Agriculture has always been a major development industry in China, and the upgrading and transformation of agricultural technology is one of the important elements in the modernization of science and technology. Especially in the fields of plantation and forestry, which are important components of agricultural production and sustainable ecological environment construction, there is an urgent need for various technological innovations. Lepidoptera is one of the main pests faced by plantation and forestry and one of the most numerous pest categories, including moths and butterfly insects.

Effective and accurate identification of Lepidoptera is crucial for pest control of agricultural and forestry crops. In the past, monitoring of lepidopteran insects was usually done by manual multi-point sampling and relying on naked eye observation and subjective experience for identification; however, there are some problems with this method of manual judgment. Image judgment relying on the human eye is prone to misjudgment. Moreover, the results of manual judgment are not only unstable in accuracy, but also cannot be carried out dynamically in real time, which also wastes a lot of human and financial resources. Therefore, it is necessary to introduce computer technology and deep learning and other techniques for lepidopteran insect recognition. Through techniques such as image processing, feature extraction and pattern recognition [1], automated and accurate insect recognition can be realized. This method not only improves the accuracy and stability of recognition [2], but also realizes real-time dynamic monitoring and saves human and financial resources to meet the needs of actual production.

In recent years, with the development of deep learning technology, deep learning methods, such as convolutional neural networks, have also been applied in China to achieve more accurate and automated insect recognition. These methods can automatically learn the features of insects from raw images through end-to-end training, and perform classification and recognition. However, in practical application scenarios, the detection speed of the target is more important than the detection accuracy of the target. Since Lepidoptera insects belong to the target detection of small objects and they are in constant motion, it is necessary to constantly capture the position of the insect in order to detect it accordingly. Therefore, in this paper, YOLOv7, which has been performing better in the field of target detection recently, is used as the network structure to complete the research on the recognition of lepidopteran insects.

Related Works

The country has paid more and more attention to the development of agriculture. Target detection of insects is a hot research category in the field of computer vision combined with agriculture. This kind of research can be applied to the cultivation of agricultural products, environmental detection, agricultural insects and pest prevention and other disciplines. It can effectively save the time of agricultural researchers and better understand the benefits and hazards of insects on agricultural products at different times and environments, which is of great significance to promote agricultural development and pest control. In addition, although computer vision [3] based insect identification [4] is available today, most of its applications still lag behind the cutting-edge computer vision technology.

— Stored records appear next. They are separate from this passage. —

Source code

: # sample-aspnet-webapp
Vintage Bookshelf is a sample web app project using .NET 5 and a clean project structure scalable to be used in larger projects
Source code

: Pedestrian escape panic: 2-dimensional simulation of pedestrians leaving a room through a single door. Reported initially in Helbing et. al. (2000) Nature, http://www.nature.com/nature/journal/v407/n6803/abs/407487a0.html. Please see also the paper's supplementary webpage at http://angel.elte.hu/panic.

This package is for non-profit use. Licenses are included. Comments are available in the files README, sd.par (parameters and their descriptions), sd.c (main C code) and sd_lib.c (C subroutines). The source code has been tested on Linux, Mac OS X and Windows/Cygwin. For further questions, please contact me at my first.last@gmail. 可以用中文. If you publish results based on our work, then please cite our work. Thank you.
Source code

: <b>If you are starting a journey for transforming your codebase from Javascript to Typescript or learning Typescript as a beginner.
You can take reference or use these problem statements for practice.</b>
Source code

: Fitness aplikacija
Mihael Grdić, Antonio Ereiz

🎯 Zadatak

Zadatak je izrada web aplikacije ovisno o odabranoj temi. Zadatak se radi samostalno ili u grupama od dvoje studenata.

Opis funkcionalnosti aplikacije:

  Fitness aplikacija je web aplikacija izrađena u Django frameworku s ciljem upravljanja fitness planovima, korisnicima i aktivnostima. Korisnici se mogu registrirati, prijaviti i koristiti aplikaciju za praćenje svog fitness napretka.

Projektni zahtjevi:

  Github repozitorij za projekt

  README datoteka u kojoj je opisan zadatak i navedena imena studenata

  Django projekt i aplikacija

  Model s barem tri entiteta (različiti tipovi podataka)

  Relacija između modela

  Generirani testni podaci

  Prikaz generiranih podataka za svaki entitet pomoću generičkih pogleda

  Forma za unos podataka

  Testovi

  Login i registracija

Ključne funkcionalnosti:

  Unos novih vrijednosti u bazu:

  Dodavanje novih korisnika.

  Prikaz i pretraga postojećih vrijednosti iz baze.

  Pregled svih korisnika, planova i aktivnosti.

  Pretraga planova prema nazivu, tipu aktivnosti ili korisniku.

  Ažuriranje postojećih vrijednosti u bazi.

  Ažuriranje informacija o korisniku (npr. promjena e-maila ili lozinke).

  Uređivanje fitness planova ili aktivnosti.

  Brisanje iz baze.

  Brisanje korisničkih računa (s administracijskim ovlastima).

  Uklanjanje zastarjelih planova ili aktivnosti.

Traditional insect recognition algorithms mainly classify and identify insects by their color, stripe, shape and other features [5]. However, the actual effect of such algorithms is not good, because the variety of insects is very large, and some insects have very similar appearance characteristics, which makes it easy to recognize insects into the wrong category. Although the target detection algorithm based on deep learning has been developed for nearly a decade, most of its applications are used in traditional industry and manufacturing, based on the natural ecology and agriculture is still in a developmental stage, in order to better develop agriculture on a large scale, so the use of computer technology to assist in the development of agriculture, the environment and other fields is very necessary.

In recent years, artificial intelligence has developed and made significant breakthroughs in the field of target detection [6], and a variety of network structures have appeared, which have shown good performance in both large-volume and microbial target detection. Most of the network structures are based on deep learning for deep convolution of images [7], extracting large features from large images[8], and then downsampling on the basis of large images to extract features based on small images. Finally the features are fused and the positive sample with minimum loss function is selected as the final output value.

Introduction to Algorithms
Introduction to Target Detection Algorithms

Target detection algorithms are mainly categorized into two types, one is traditional target detection algorithms and the other is deep learning based target detection algorithms [9]. Deep learning based target detection algorithms are further divided into two stages, One-Stage and Two-Stage. Two-Stage has better accuracy, such as the RCNN algorithm [10], whose main method of target detection is to find out a bunch of similar targets by selective search first, and then classify the similar targets. And One-Stage has faster speed, such as YOLO algorithm [11], which mainly solves the regression problem, unlike Two-Stage which solves the classification problem. The main purpose of this paper is to detect the target of Lepidoptera in a complex environment, which requires high real-time monitoring, so the YOLOv7 algorithm, which has a faster detection speed, is used in this paper.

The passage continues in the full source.